■ EXERCISE AIM: Show all lines of the entries in which the word "SoapBookService" is found.

Saved data entries:

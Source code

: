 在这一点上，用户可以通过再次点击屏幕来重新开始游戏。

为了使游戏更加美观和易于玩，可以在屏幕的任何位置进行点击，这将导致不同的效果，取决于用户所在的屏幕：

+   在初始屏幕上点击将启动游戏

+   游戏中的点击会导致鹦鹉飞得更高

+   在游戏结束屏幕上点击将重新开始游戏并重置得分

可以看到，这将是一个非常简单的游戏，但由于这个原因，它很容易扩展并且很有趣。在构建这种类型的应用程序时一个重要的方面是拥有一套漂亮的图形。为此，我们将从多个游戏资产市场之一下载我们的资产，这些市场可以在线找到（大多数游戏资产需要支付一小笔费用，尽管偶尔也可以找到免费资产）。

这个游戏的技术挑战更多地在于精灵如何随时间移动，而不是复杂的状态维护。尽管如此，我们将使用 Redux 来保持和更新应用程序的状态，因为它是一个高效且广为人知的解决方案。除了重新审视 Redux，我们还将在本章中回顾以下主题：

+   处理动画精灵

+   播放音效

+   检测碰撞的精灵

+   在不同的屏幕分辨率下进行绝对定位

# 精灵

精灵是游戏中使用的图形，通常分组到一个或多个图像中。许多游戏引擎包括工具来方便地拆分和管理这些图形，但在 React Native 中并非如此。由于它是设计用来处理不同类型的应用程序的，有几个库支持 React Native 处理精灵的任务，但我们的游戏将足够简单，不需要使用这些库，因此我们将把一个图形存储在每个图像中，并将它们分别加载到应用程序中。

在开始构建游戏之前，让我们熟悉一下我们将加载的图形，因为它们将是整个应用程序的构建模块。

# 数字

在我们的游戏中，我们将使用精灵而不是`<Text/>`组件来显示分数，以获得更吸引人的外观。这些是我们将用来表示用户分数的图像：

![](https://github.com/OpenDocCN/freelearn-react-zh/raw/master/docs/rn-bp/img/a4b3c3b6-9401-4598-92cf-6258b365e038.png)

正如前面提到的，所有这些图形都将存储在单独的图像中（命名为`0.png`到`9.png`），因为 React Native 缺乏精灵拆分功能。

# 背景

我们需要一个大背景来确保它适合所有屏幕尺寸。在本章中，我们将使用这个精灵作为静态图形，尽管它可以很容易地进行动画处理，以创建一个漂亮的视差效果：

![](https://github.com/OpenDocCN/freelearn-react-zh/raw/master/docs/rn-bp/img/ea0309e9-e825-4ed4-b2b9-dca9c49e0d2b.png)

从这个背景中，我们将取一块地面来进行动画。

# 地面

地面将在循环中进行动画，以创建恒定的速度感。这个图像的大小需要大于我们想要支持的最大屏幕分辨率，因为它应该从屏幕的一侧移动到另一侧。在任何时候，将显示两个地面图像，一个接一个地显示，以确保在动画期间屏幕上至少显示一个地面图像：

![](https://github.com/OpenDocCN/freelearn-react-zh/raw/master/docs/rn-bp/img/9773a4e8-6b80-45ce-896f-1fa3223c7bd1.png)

--

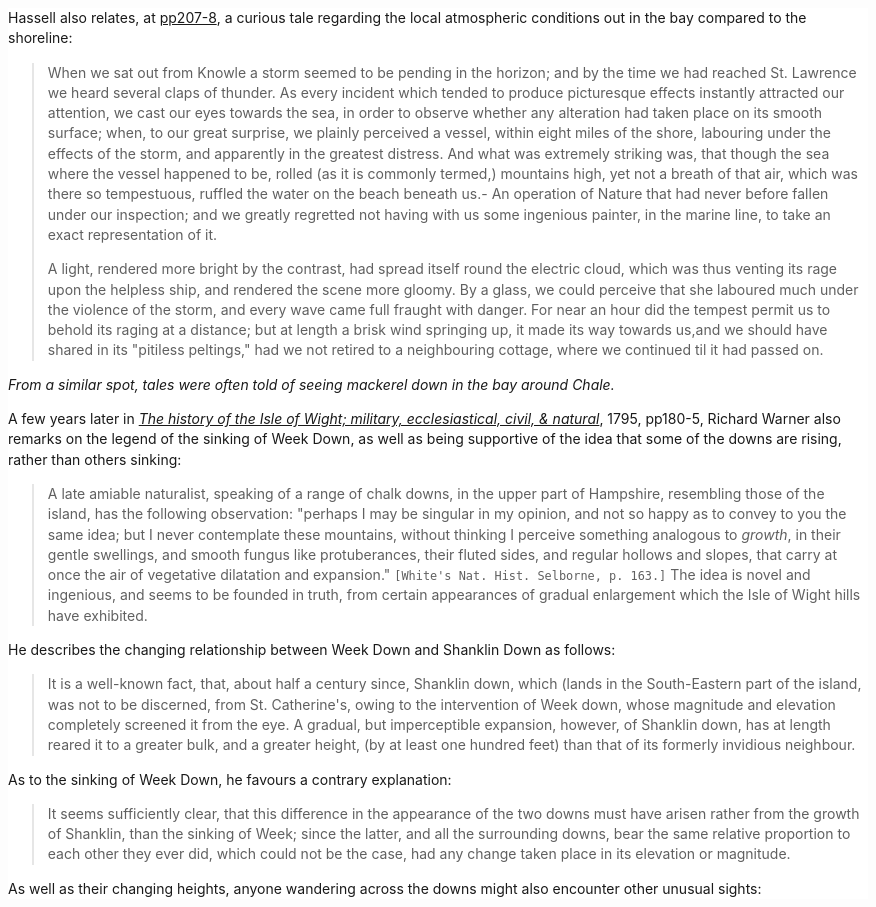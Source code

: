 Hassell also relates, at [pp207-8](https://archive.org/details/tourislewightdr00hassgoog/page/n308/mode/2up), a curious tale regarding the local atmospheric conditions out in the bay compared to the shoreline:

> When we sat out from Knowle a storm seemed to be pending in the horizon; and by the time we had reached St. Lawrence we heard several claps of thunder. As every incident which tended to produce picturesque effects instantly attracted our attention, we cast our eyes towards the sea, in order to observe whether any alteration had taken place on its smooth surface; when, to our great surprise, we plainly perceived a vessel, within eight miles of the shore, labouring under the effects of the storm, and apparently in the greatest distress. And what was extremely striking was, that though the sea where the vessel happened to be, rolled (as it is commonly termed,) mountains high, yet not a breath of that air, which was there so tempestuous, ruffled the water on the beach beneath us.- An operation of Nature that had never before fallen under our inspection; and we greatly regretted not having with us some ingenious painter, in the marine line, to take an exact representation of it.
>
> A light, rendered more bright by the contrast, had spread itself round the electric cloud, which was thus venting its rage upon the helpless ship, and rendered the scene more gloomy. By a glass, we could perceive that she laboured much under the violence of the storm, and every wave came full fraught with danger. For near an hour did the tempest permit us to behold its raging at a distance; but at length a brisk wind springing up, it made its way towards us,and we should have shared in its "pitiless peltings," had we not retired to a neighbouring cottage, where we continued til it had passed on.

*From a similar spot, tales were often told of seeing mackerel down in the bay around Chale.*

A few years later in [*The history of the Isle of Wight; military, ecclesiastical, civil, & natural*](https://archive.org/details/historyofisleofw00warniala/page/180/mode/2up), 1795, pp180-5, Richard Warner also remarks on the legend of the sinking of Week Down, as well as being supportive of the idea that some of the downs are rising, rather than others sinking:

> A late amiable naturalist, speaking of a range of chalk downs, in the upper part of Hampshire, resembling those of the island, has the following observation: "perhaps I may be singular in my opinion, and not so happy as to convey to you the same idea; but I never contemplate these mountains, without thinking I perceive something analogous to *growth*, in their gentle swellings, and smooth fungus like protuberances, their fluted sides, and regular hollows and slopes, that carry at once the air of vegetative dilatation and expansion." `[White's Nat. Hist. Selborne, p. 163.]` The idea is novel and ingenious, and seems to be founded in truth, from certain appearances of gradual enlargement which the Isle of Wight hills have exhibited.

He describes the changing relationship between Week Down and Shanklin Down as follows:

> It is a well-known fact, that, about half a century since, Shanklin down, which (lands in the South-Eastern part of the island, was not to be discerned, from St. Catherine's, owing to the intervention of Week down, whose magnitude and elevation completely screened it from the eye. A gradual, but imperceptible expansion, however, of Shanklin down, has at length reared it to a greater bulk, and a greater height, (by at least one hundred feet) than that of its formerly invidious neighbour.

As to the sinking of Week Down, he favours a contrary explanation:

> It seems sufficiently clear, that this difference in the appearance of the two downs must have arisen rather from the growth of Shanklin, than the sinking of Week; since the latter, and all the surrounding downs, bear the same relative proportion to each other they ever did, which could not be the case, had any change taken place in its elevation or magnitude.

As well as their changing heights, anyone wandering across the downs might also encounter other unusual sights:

==

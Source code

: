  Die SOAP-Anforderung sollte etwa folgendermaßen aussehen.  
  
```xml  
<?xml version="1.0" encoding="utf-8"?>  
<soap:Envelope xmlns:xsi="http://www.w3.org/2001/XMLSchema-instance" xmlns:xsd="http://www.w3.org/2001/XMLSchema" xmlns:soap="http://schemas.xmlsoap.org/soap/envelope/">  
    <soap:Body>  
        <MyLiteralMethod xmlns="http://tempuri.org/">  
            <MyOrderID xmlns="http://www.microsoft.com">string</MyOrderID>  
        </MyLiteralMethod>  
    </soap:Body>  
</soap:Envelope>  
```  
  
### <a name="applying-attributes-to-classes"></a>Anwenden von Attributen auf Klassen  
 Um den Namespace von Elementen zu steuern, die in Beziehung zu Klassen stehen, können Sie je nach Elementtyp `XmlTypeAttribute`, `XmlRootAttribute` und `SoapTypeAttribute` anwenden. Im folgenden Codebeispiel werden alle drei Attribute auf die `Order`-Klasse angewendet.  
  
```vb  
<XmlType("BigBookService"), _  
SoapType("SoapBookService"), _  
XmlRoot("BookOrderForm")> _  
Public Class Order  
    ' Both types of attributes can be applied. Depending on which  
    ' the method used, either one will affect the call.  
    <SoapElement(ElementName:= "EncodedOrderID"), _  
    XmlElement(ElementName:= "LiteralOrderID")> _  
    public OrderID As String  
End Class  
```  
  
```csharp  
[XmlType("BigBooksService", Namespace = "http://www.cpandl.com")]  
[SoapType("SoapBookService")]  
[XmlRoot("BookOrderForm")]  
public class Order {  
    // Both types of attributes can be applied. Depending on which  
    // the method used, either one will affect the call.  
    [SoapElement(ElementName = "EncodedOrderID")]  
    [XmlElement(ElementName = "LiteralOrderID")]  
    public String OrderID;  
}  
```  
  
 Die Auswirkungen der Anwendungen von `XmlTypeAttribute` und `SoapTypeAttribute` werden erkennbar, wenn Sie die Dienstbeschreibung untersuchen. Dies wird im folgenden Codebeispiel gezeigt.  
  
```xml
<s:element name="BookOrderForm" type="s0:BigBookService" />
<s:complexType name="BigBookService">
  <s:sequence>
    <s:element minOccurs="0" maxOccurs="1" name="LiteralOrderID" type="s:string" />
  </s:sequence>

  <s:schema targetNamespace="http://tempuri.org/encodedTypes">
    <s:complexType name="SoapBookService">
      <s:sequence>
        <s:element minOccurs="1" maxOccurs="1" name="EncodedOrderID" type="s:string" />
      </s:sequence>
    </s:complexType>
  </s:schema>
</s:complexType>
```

■ THE ANSWER:
SoapType("SoapBookService"), _  
[SoapType("SoapBookService")]  
    <s:complexType name="SoapBookService">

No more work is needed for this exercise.